**Records from a collection**
☆ ☆ ☆ ☆ ☆ ☆ ☆

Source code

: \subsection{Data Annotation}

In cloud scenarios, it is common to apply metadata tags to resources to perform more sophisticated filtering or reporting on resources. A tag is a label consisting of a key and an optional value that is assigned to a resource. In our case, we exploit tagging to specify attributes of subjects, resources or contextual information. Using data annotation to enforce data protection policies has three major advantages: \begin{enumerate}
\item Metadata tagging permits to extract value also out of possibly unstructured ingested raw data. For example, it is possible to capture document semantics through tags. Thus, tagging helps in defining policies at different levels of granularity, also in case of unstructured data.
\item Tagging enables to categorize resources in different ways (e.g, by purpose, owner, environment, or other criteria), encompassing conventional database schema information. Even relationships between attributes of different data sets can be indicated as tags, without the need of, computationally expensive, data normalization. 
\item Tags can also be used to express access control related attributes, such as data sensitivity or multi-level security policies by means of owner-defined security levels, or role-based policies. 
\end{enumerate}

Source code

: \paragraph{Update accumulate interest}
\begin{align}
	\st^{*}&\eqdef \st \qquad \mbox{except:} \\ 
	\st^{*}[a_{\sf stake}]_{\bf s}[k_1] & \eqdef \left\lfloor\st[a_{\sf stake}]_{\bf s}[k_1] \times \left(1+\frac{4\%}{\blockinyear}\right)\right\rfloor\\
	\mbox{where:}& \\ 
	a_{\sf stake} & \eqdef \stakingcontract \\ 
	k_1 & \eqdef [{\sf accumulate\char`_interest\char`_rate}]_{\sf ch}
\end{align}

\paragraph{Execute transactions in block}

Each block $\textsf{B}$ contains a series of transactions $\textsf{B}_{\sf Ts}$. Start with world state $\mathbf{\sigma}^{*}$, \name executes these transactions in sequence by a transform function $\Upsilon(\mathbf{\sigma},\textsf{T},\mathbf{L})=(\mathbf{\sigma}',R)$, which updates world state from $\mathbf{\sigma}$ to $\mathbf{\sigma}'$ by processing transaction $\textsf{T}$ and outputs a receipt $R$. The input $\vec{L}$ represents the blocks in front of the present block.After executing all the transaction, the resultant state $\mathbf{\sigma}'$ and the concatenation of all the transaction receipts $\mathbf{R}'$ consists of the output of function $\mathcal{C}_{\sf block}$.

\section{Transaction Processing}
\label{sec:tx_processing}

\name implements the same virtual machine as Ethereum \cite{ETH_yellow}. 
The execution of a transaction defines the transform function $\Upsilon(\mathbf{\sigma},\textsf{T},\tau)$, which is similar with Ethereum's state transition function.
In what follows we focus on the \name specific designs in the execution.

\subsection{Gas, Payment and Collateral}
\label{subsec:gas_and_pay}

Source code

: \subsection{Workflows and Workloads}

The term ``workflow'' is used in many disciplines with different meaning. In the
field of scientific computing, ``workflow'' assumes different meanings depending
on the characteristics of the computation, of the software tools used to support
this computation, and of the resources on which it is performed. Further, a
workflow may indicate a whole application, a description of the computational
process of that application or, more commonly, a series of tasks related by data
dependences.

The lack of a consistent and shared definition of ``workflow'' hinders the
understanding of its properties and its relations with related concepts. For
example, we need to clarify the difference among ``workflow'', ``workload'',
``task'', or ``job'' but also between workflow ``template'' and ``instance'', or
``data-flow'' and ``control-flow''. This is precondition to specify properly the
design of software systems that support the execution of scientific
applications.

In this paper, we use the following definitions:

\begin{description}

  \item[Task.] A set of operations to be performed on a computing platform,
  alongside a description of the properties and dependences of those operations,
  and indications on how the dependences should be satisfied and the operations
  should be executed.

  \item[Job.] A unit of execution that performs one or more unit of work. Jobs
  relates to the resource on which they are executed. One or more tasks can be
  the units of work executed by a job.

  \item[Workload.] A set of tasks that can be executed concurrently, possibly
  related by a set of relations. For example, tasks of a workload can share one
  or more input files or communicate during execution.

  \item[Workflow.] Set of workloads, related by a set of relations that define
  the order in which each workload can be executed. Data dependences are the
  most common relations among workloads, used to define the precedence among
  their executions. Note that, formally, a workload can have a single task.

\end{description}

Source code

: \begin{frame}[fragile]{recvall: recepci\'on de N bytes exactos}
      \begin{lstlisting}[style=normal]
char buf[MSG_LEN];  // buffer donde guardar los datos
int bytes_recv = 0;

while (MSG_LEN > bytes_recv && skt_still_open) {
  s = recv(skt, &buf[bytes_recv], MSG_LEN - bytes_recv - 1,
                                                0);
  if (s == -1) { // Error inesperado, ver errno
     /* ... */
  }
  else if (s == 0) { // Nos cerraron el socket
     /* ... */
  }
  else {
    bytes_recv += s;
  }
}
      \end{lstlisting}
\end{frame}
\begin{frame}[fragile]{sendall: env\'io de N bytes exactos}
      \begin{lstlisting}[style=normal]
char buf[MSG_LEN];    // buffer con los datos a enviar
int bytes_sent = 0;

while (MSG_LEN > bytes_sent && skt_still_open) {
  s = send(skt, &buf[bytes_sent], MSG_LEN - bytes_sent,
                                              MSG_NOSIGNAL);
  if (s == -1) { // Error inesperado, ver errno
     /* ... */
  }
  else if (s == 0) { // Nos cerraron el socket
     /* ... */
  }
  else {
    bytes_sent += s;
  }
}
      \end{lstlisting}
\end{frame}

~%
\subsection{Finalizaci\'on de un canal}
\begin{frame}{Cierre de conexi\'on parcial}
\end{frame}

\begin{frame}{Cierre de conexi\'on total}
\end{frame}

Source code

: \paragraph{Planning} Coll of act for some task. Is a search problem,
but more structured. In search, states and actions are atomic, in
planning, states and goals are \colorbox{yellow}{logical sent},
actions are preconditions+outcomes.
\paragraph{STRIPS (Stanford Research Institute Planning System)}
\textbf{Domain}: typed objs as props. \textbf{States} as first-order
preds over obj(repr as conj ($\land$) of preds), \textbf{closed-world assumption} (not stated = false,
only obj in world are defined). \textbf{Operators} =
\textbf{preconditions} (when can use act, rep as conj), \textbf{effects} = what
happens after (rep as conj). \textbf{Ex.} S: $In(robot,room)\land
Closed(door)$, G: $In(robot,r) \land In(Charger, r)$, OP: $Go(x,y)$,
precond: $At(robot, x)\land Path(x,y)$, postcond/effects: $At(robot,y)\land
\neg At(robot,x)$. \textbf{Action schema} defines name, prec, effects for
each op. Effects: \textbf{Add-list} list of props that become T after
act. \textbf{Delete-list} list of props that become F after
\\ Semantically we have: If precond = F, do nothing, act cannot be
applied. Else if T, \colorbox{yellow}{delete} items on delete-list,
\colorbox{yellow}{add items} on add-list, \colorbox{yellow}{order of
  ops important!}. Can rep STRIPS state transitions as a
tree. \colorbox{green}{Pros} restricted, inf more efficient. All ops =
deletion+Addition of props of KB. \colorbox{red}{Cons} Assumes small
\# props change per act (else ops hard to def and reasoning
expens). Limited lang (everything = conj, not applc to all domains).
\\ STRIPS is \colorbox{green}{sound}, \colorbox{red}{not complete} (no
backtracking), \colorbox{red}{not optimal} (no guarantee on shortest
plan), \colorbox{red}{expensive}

☆ ☆ ☆ ☆ ☆ ☆ ☆

Would you count the lines in the data that contain "fragile" and answer with only the number?

**Answer box**
2